Common Name: Western Australian Anemonefish
Scientific Name: Amphiprion milii (Bory de Saint-Vincent, 1831)
Distribution: Western & Northern Australia, primarily from Houtman Abrolhos to the Dampier Archipelago, but scattered reports to as far north as Darwin.
Type Locality: Shark Bay, Western Australia
Identification: Caudal fin yellow. Body heavily darkened throughout, though many specimens display a lighter brown patch ABOVE the pectoral fin, extending into the anterior dorsal fin. Another variation, seemingly rare, has a more typical light patch beneath the pectoral fin and is dark elsewhere. The dorsal and ventral fins are otherwise dark in all specimens, even amelanistic individuals. Fully melanistic specimens are entirely dark. Stripes are relatively wide; the middle stripe is often asymmetrically bulged outwards.
Similar: Somewhat similar to the Rowley Shoals population, especially when fully melanistic, but the characteristic bulging middle stripe of the A. milii is quite recognizable.
Notes: The precise range of this fish is not well understood in the northern portions of Australia. It remains unknown east of Darwin, but it could be expected to occur in small numbers. The only other member of this species group with such pronounced melanism is A. snyderi from Ogasawara, though adults of that fish never display the brown dorsal patch commonly seen in A. milii.
This fish has been sporadically available in the aquarium trade as the “Australian Black Clark’s Clownfish”. Wild collected examples have originated form Ningaloo and Darwin, while captive bred individuals have appears from Sustainable Aquatics.

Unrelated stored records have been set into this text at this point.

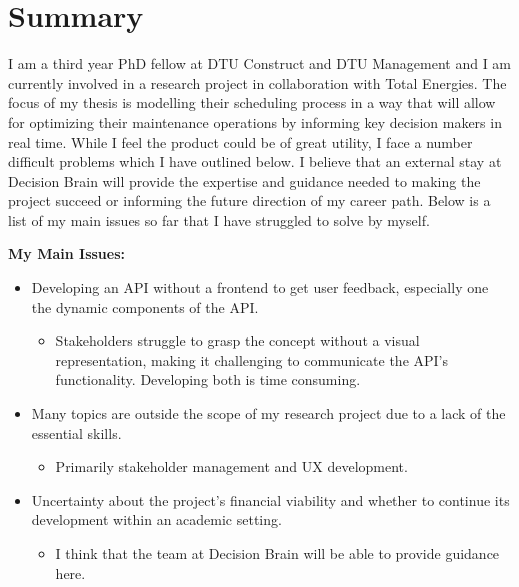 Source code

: \section{Summary}
I am a third year PhD fellow at DTU Construct and DTU Management and I am currently involved in a research project in collaboration with Total Energies. The focus of my thesis is modelling 
their scheduling process in a way that will allow for optimizing their maintenance operations by informing key decision makers in real time. While I feel
the product could be of great utility, I face a number difficult problems which I have outlined below. I believe that an external stay at Decision Brain will provide the 
expertise and guidance needed to making the project succeed or informing the future direction of my career path. 
Below is a list of my main issues so far that I have struggled to solve by myself. 

\textbf{My Main Issues:}
\begin{itemize}
	\item Developing an API without a frontend to get user feedback, especially one the dynamic components of the API.
	\begin{itemize}
		\item Stakeholders struggle to grasp the concept without a visual representation, making it challenging to communicate the API's functionality. Developing both is time consuming.
	\end{itemize}
	\item Many topics are outside the scope of my research project due to a lack of the essential skills. 
	\begin{itemize}
		\item Primarily stakeholder management and UX development.
	\end{itemize}
	\item Uncertainty about the project's financial viability and whether to continue its development within an academic setting.
	\begin{itemize}
		\item I think that the team at Decision Brain will be able to provide guidance here.
	\end{itemize}
\end{itemize}

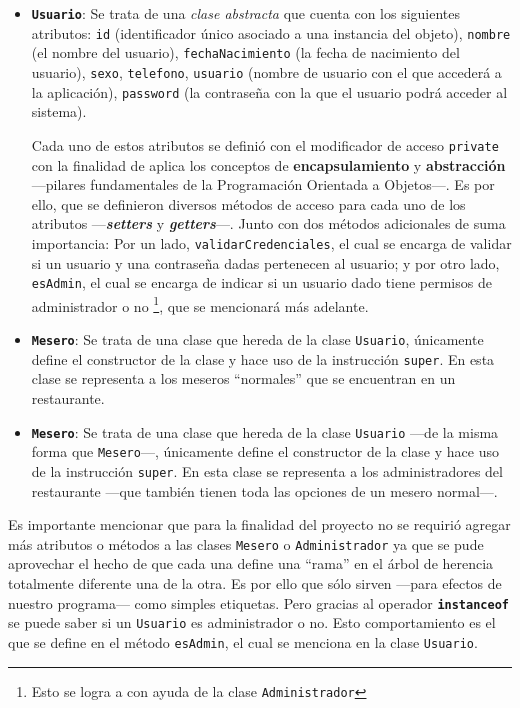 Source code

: \begin{itemize}
  \item \textbf{\texttt{Usuario}}: Se trata de una \textit{clase abstracta} 
  que cuenta con los siguientes atributos: \texttt{id} (identificador único 
    asociado a una instancia del objeto), \texttt{nombre} (el nombre del  
    usuario), \texttt{fechaNacimiento} (la fecha de nacimiento del usuario), 
    \texttt{sexo}, \texttt{telefono}, \texttt{usuario} (nombre de usuario con 
    el que accederá a la aplicación), \texttt{password} (la contraseña con la 
    que el usuario podrá acceder al sistema).

  Cada uno de estos atributos se definió con el modificador de acceso 
  \texttt{private} con la finalidad de aplica los conceptos de 
    \textbf{encapsulamiento} y \textbf{abstracción} ---pilares fundamentales 
    de la Programación Orientada a Objetos---. Es por ello, que se definieron 
    diversos métodos de acceso para cada uno de los atributos 
    ---\textbf{\textit{setters}} y \textbf{\textit{getters}}---. Junto con dos 
    métodos adicionales de suma importancia: Por un lado,  
    \texttt{validarCredenciales}, el cual se encarga de validar si un usuario  
    y una contraseña dadas pertenecen al usuario; y por otro lado, 
    \texttt{esAdmin}, el cual se encarga de indicar si un usuario dado tiene 
    permisos de administrador o no \footnote{Esto se logra a con ayuda de la 
    clase \texttt{Administrador}}, que se mencionará más adelante.

  \item \textbf{\texttt{Mesero}}: Se trata de una clase que hereda de la clase 
    \texttt{Usuario}, únicamente define el constructor de la clase y hace uso 
    de la instrucción \texttt{super}. En esta clase se representa a los 
    meseros ``normales'' que se encuentran en un restaurante.

  \item \textbf{\texttt{Mesero}}: Se trata de una clase que hereda de la clase 
    \texttt{Usuario} ---de la misma forma que \texttt{Mesero}---, únicamente 
    define el constructor de la clase y hace uso de la instrucción 
    \texttt{super}. En esta clase se representa a los administradores del 
    restaurante ---que también tienen toda las opciones de un mesero 
    normal---.
\end{itemize}

Es importante mencionar que para la finalidad del proyecto no se requirió 
agregar más atributos o métodos a las clases \texttt{Mesero} o 
\texttt{Administrador} ya que se pude aprovechar el hecho de que cada una 
define una ``rama'' en el árbol de herencia totalmente diferente una de la 
otra. Es por ello que sólo sirven ---para efectos de nuestro programa--- como 
simples etiquetas. Pero gracias al operador \texttt{\textbf{instanceof}} se 
puede saber si un \texttt{Usuario} es administrador o no. Esto comportamiento 
es el que se define en el método \texttt{esAdmin}, el cual se menciona en la 
clase \texttt{Usuario}.

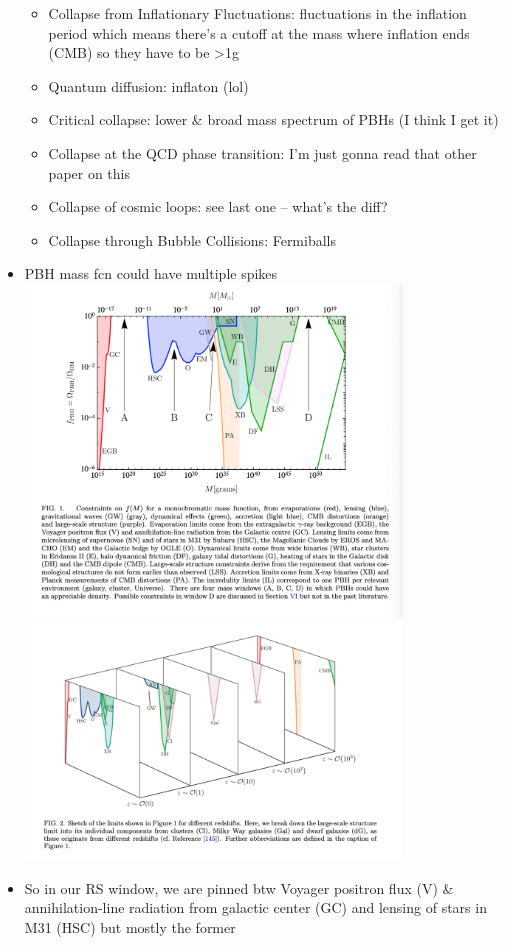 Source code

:\documentclass[12pt]{article}
\begin{document}
\begin{itemize}
\begin{itemize}
        \item Collapse from Inflationary Fluctuations: fluctuations in the inflation period which means there's a cutoff at the mass where inflation ends (CMB) so they have to be >1g
        \item Quantum diffusion: inflaton (lol)
        \item Critical collapse: lower \& broad mass spectrum of PBHs (I think I get it)
        \item Collapse at the QCD phase transition: I'm just gonna read that other paper on this
        \item Collapse of cosmic loops: see last one -- what's the diff?
        \item Collapse through Bubble Collisions: Fermiballs
    \end{itemize}
    \item PBH mass fcn could have multiple spikes\\
    \includegraphics[width=10cm]{Contraints.png}\\
    \includegraphics[width=10cm]{ConstraintsWrtRS.png}
    \item So in our RS window, we are pinned btw Voyager positron flux (V) \& annihilation-line radiation from galactic center (GC) and lensing of stars in M31 (HSC) but mostly the former

\end{itemize}
\end{document}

Named after French naval officer Pierre Bernard Milius, a lieutenant aboard the famed Baudin expedition which first mapped large parts of Australia in the early 19th century. Some 2,500 new species were described on this voyage, with A. milii discovered at Shark Bay, Western Australia.
Taxonomy Note: This species was treated as a synonym of Amphiprion clarkii in Allen 1991 and subsequent references. The elevation to full species status used in this classification should be considered provisional until a full taxonomic revision is published.